As the chairman of the nomination committee, I carry out work in strict accordance with the provisions of the working rules for independent directors, the working rules for the nomination committee and other relevant systems, organize and participate in the work of the nomination committee. On the basis of fully understanding the education, work and other background of the nominees, I carefully review, search for excellent talents for the company, and actively perform the duties of the nomination committee according to the actual situation of the company.
As a member of the company’s strategy committee, combined with the development of the company’s industry and the company’s own development, I reviewed the company’s long-term development strategy and major investment decisions and put forward my own suggestions, played the supervisory role of independent directors and protected the interests of the company and the majority of shareholders.
As a member of the audit committee, I participated in the work of the audit committee, reviewed the company’s internal audit and periodic reports, supervised the progress of the audit work, supervised the company’s internal audit department and its work, strengthened the communication between external audit and internal audit, deliberated on the company’s major financial information disclosure, supervised the company’s internal control system, and played the supervisory role of the audit committee.
5、 Training and learning
In 2021, I carefully studied the relevant laws, regulations and relevant documents of China Securities Regulatory Commission, Jiangsu securities regulatory bureau and Shenzhen Stock Exchange, deepened my understanding and understanding of relevant laws and regulations such as regulating corporate governance and protecting the interests of public shareholders, continuously improved my ability to perform my duties, provided better opinions and suggestions for the company’s scientific decision-making and risk prevention, and effectively strengthened the ability to protect the legitimate rights and interests of the company and investors.
6、 Other working conditions
1. No independent directors proposed to convene the board of directors;
2. No independent director proposes to hire or dismiss an accounting firm;
3. There are no external audit institutions and consulting institutions employed by independent directors.

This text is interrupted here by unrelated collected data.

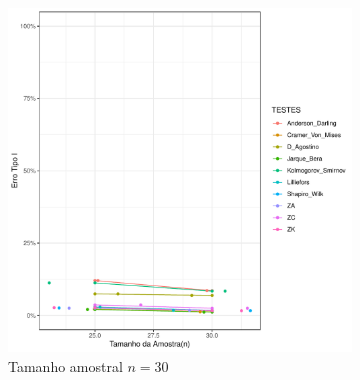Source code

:\documentclass[a4paper,11pt]{article} %
\begin{document}

\begin{figure}[H]
    \centering
    \caption{Comparação do Erro Tipo I dos testes AD, CM, DG, LL, JB, KS, LL, ZA, ZC e ZK em função do tamanho amostral para a \textbf{Distribuição} $\textbf{Cauchy}(0, 1)$.}
    \label{fig:erro_tipo_I_dist_cauchy}
    
    \begin{subfigure}[b]{0.45\textwidth}
        \centering
    \includegraphics[width=\textwidth]{Distribuição Cauchy/Erro Tipo I/erro_tipo_I_cauchy_30.pdf}
        \caption{Tamanho amostral \(n = 30\)}
        \label{fig:cauchy_30}
    \end{subfigure}
    \hfill
    \begin{subfigure}[b]{0.45\textwidth}
        \centering

\end{subfigure}
\end{figure}
\end{document}
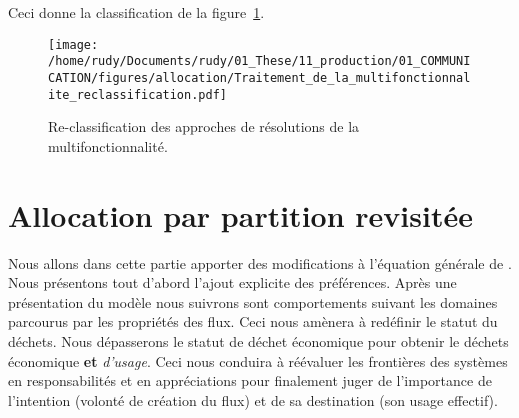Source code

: Ceci donne la classification de la figure~\ref{fig:MULTIFONCTIONNATLITE_REclassification}.
\begin{figure}[htbp]
\texttt{[image: /home/rudy/Documents/rudy/01\_These/11\_production/01\_COMMUNICATION/figures/allocation/Traitement\_de\_la\_multifonctionnalite\_reclassification.pdf]}
\caption{Re-classification des approches de résolutions de la multifonctionnalité.}
\label{fig:MULTIFONCTIONNATLITE_REclassification}
\end{figure}

\section{Allocation par partition revisitée}
\label{sec:partitionning}
Nous allons dans cette partie apporter des modifications à l'équation générale de \citeauthor{majeau-bettez_unified_2014}.
Nous présentons tout d'abord l'ajout explicite des préférences.
Après une présentation du modèle nous suivrons sont comportements suivant les domaines parcourus par les propriétés des flux.
Ceci nous amènera à redéfinir le statut du déchets.
Nous dépasserons le statut de déchet économique pour obtenir le déchets économique \textbf{et} \emph{d'usage}.
Ceci nous conduira à réévaluer les frontières des systèmes en responsabilités et en appréciations pour finalement juger de l'importance de l'intention (volonté de création du flux) et de sa destination (son usage effectif).

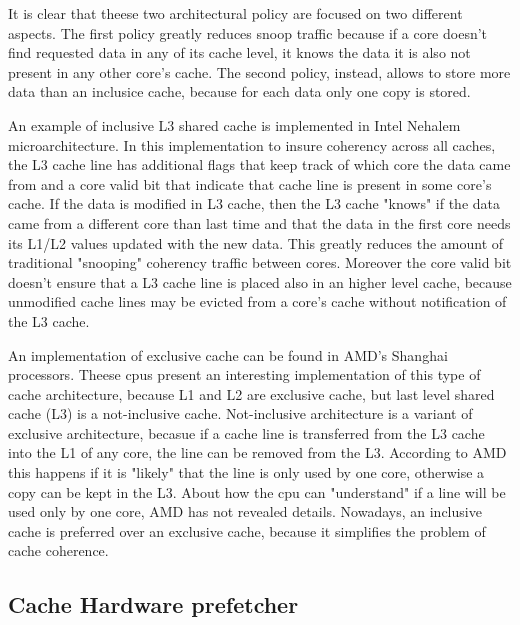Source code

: It is clear that theese two architectural policy are focused on two different aspects. The first policy greatly reduces snoop traffic because if a core 
doesn't find requested data in any of its cache level, it knows the data it is also not present in any other core's cache. The second policy, instead, 
allows to store more data than an inclusice cache, because for each data only one copy is stored.

An example of inclusive L3 shared cache is implemented in Intel Nehalem microarchitecture. In this implementation to insure coherency across 
all caches, the L3 cache line has additional flags that keep track of which core the data came from and a core valid bit that indicate that cache line 
is present in some core's cache. If the data is modified in L3 cache, then the L3 cache "knows" if the data came from a different core than last time 
and that the data in the first core needs its L1/L2 values updated with the new data. This greatly reduces the amount of traditional "snooping"
coherency traffic between cores. Moreover the core valid bit doesn't ensure that a L3 cache line is placed also in an higher level cache, because unmodified
cache lines may be evicted from a core's cache without notification of the L3 cache.

An implementation of exclusive cache can be found in AMD's Shanghai processors. Theese cpus present an interesting implementation of this type of cache
architecture, because L1 and L2 are exclusive cache, but last level shared cache (L3) is a not-inclusive cache.
Not-inclusive architecture is a variant of exclusive architecture, becasue if a cache line is transferred from the L3 cache into the L1 of any core, the 
line can be removed from the L3. According to AMD this happens if it is "likely" that the line is only used by one core, otherwise a copy can be kept in 
the L3.
About how the cpu can "understand" if a line will be used only by one core, AMD has not revealed details.
Nowadays, an inclusive cache is preferred over an exclusive cache, because it simplifies the problem of cache coherence. 

\subsection{Cache Hardware prefetcher}

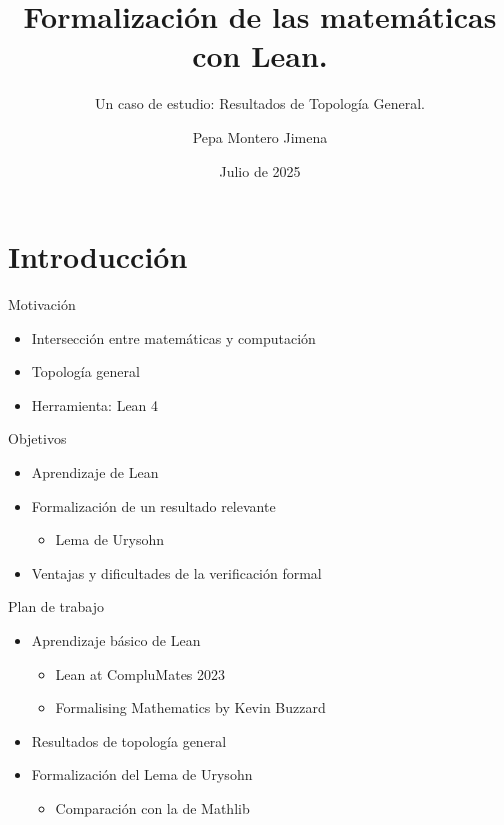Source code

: \documentclass{beamer}
\title{Formalización de las matemáticas con Lean.}
\subtitle{Un caso de estudio: Resultados de Topología General.}
\author{Pepa Montero Jimena}
\institute[]{Facultad de Ciencias Matemáticas}
\date{Julio de 2025}
\begin{document}




\frame{\titlepage}



\section{Introducción}

\begin{frame}{Motivación}
  \begin{itemize}
    \item Intersección entre matemáticas y computación
    \item Topología general
    \item Herramienta: Lean 4
  \end{itemize}
\end{frame}

\begin{frame}{Objetivos}
  \begin{itemize}
    \item Aprendizaje de Lean
    \item Formalización de un resultado relevante
    \begin{itemize}
      \item Lema de Urysohn
    \end{itemize}
    \item Ventajas y dificultades de la verificación formal
  \end{itemize}
\end{frame}

\begin{frame}{Plan de trabajo}
  \begin{itemize}
    \item Aprendizaje básico de Lean
    \begin{itemize}
      \item Lean at CompluMates 2023
      \item Formalising Mathematics by Kevin Buzzard
    \end{itemize}
    \item Resultados de topología general
    \item Formalización del Lema de Urysohn
    \begin{itemize}
      \item Comparación con la de Mathlib
    \end{itemize}
  \end{itemize}
\end{frame}
\end{document}

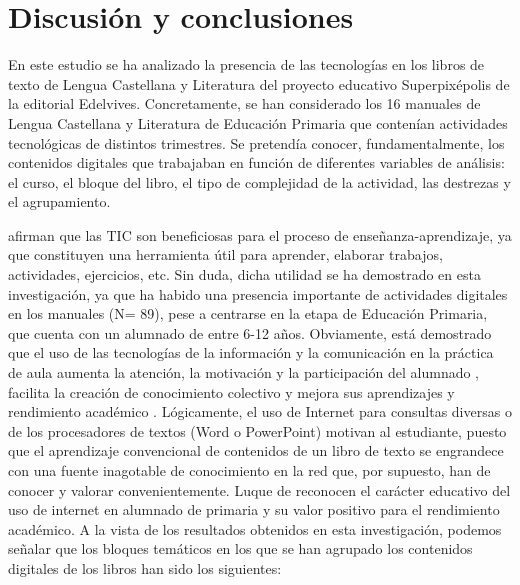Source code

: \documentclass{textolivre}
\begin{document}
\section{Discusión y conclusiones}\label{sec-conclusao}
En este estudio se ha analizado la presencia de las tecnologías en los libros de texto de Lengua Castellana y Literatura del proyecto educativo Superpixépolis de la editorial Edelvives. Concretamente, se han considerado los 16 manuales de Lengua Castellana y Literatura de Educación Primaria que contenían actividades tecnológicas de distintos trimestres. Se pretendía conocer, fundamentalmente, los contenidos digitales que trabajaban en función de diferentes variables de análisis: el curso, el bloque del libro, el tipo de complejidad de la actividad, las destrezas y el agrupamiento. 

\textcite{marin_diaz_universidad_2012} afirman que las TIC son beneficiosas para el proceso de enseñanza-aprendizaje, ya que constituyen una herramienta útil para aprender, elaborar trabajos, actividades, ejercicios, etc. Sin duda, dicha utilidad se ha demostrado en esta investigación, ya que ha habido una presencia importante de actividades digitales en los manuales (N= 89), pese a centrarse en la etapa de Educación Primaria, que cuenta con un alumnado de entre 6-12 años. Obviamente, está demostrado que el uso de las tecnologías de la información y la comunicación en la práctica de aula aumenta la atención, la motivación y la participación del alumnado \cite{domingo-coscollola_classroom_2011}, facilita la creación de conocimiento colectivo \cite{gairin_sallan_2010} y mejora sus aprendizajes y rendimiento académico \cite{prats_i_fernandez_pueden_2015}. Lógicamente, el uso de Internet para consultas diversas o de los procesadores de textos (Word o PowerPoint) motivan al estudiante, puesto que el aprendizaje convencional de contenidos de un libro de texto se engrandece con una fuente inagotable de conocimiento en la red que, por supuesto, han de conocer y valorar convenientemente. Luque de \textcite{luque_de_la_rosa_tecnologias_2015} reconocen el carácter educativo del uso de internet en alumnado de primaria y su valor positivo para el rendimiento académico. 
A la vista de los resultados obtenidos en esta investigación, podemos señalar que los bloques temáticos en los que se han agrupado los contenidos digitales de los libros han sido los siguientes: 
\end{document}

As an independent director of the company, I faithfully perform my duties, actively participate in the decision-making of major matters of the company, and offer advice and suggestions for the healthy development of the company. In 2022, I will spare more time to understand the company’s business, study laws and regulations and documents on strengthening supervision of listed companies, continue to perform the duties of independent directors in the spirit of integrity and diligence, in accordance with the provisions and requirements of laws, regulations and the articles of association, give full play to the role of independent directors, and resolutely safeguard the legitimate rights and interests of all shareholders, especially small and medium-sized shareholders. At the same time, make use of their professional knowledge and experience to provide more constructive opinions and suggestions for the development of the company, provide reference opinions for the scientific decision-making of the board of directors, and promote the company to become stronger and bigger, and develop continuously and healthily. It is hereby reported.